Tal método de enseñanza no llevaba al progreso del conocimiento anatómico , pues no había interrelación entre la teoría y la práctica. No obstante a lo largo del siglo XVI, la barrera entre ambas actividades comenzó a hacer agua. Los boticarios y barberos cirujanos se tornaron más cultos, mientras que los estudiosos médicos emprendieron disecciones prácticas por si  mismos.

 

 

     En el Renacimiento la figura central es la de Vesalio. Un impulso para el estudio anatómico venía también del arte, de pintores y escultores que, con ese espíritu humanista, querían conocer el cuerpo humano para representarlo en  toda su belleza. Hubo ciudades como Florencia en que artistas, médicos y boticarios formaban el mismo gremio,  y los artistas acudían a las disecciones para conocer directamente anatomía humana. En 1549 declaró Vesalio:

 

          “No me tomo la molestia de preocuparme de los pintores y escultores que se amontonan en mis

          disecciones ni, pese a sus aires de superioridad, me siento menos importante que ellos.”

 

     Pero hubo un caso particularísimo, un genio universal que, siendo artista extraordinario, hacía sus propias  investigaciones anatómicas: Leonardo da Vinci, nacido en 1452 y muerto en 1519. Era pintor, escultor y  arquitecto, además, físico, cosmólogo, geólogo, ingeniero y anatomista. Pero el científico quedó escondido en el  artista, pues Leonardo participó de sus descubrimientos e invenciones a un círculo muy estrecho de amigos, y lo que escribió lo hizo en una forma críptica, de derecha a izquierda, y su legado científico permaneció escondido por más de dos siglos. Y cuando se conoció, la mayoría de sus invenciones habían perdido actualidad.
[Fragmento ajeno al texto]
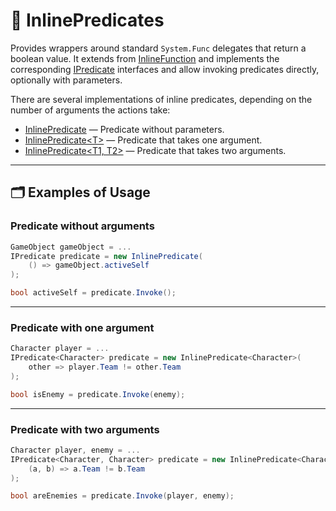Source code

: # 🧩 InlinePredicates

Provides wrappers around standard `System.Func` delegates that return a boolean value. It extends
from [InlineFunction](InlineFunctions.md) and implements the corresponding [IPredicate](IPredicates.md) interfaces and
allow invoking predicates directly, optionally with parameters.

There are several implementations of inline predicates, depending on the number of arguments the actions take:

- [InlinePredicate](InlinePredicate.md) — Predicate without parameters.
- [InlinePredicate&lt;T&gt;](InlinePredicate%601.md) — Predicate that takes one argument.
- [InlinePredicate&lt;T1, T2&gt;](InlinePredicate%602.md) — Predicate that takes two arguments.

---

## 🗂 Examples of Usage

### Predicate without arguments

```csharp
GameObject gameObject = ...
IPredicate predicate = new InlinePredicate(
    () => gameObject.activeSelf
);

bool activeSelf = predicate.Invoke();
```

---

### Predicate with one argument

```csharp
Character player = ...
IPredicate<Character> predicate = new InlinePredicate<Character>(
    other => player.Team != other.Team
);

bool isEnemy = predicate.Invoke(enemy);
```

---

### Predicate with two arguments

```csharp
Character player, enemy = ...
IPredicate<Character, Character> predicate = new InlinePredicate<Character, Character>(
    (a, b) => a.Team != b.Team
);

bool areEnemies = predicate.Invoke(player, enemy);
```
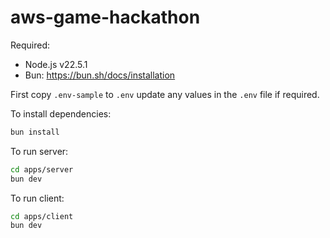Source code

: # aws-game-hackathon

Required:

- Node.js v22.5.1
- Bun: https://bun.sh/docs/installation


First copy `.env-sample` to `.env` update any values in the `.env` file if required.

To install dependencies:

```bash
bun install
```

To run server:

```bash
cd apps/server
bun dev
```

To run client:

```bash
cd apps/client
bun dev
```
     Paradójicamente éste, uno de los más grandes genios de la humanidad, había vivido en lo científico al margen de  la historia. Sus bellos dibujos anatómicos están basados en la disección de más de veinte cadáveres. Aparte muchos hallazgos anatómicos, Leonardo se adelanta también en la concepción de la anatomía: la suya es, como  se diría hoy, una anatomía funcional.

 

     La obra de Vesalio, De humani corporis fabrica, en cambio, fue bien difundida en su tiempo y tuvo dos ediciones durante la vida de su autor: en 1543 y en 1555. La demostración de que el tabique ventricular era  macizo y que, por tanto, la sangre no podía atravesarlo hacia el ventrículo izquierdo, significaba el derrumbe de la  fisiología galénica.

 

     Tres son los autores que concibieron el circuito de la circulación menor: el teólogo y médico español Miguel Servet en su obra Christianismi restitutio de 1553, Realdo Colombo, discípulo de Vesalio, en su obra póstuma  De re anatomica publicada en 1559, seis años después de la muerte de Servetus, e Ibn-al-Nafis, médico de Damasco y El Cairo, comentarista de Avicena del siglo XIII.

 

     Maestro de Vesalio fue Jacques Dubois, famoso anatomista galénico conocido bajo el nombre latino de Sylvius.

     Efectivamente fue uno de los que describió el acueducto que hoy lleva su nombre. No hay que confundirlo con  Franz de le Boë, también latinizado a Sylvius, médico del siglo XVII cuyo nombre está asociado al surco lateral del cerebro. Contemporáneos de Vesalio fueron Eustachio y Varolio. Discípulo suyo fue, entre otros, Falopio.

 

     Otro anatomista contemporáneo de Vesalio fue Gerolamo Fabrizi D'Acquapendente. Describió las válvulas de las  venas, pero como era galenista, supuso que su función era obstaculizar el paso de sangre hacia la periferia. Fue  uno de los maestros de Harvey, que iría a interpretar correctamente la función de estas válvulas.

 

 

 

 

 

 

 

 

 

 

 

 

ACTIVIDADES

 

1.    El siguiente grabado  muestra una tertulia entre eruditos.¿De que hablarán entre ellos?, ¿son contemporáneos?

 


 

 

 

 

 

 

2.    En nuestro cuerpo llevamos inmortalizados a algunos de los científicos renacentistas citados en el texto, ¿Se te ocurre cómo?

 

 

 

 

 

 

 

 

3.    Miguel Servet, el médico y teólogo español tuvo un final poco feliz, ¿Qué le ocurrió ¿, ¿Por qué?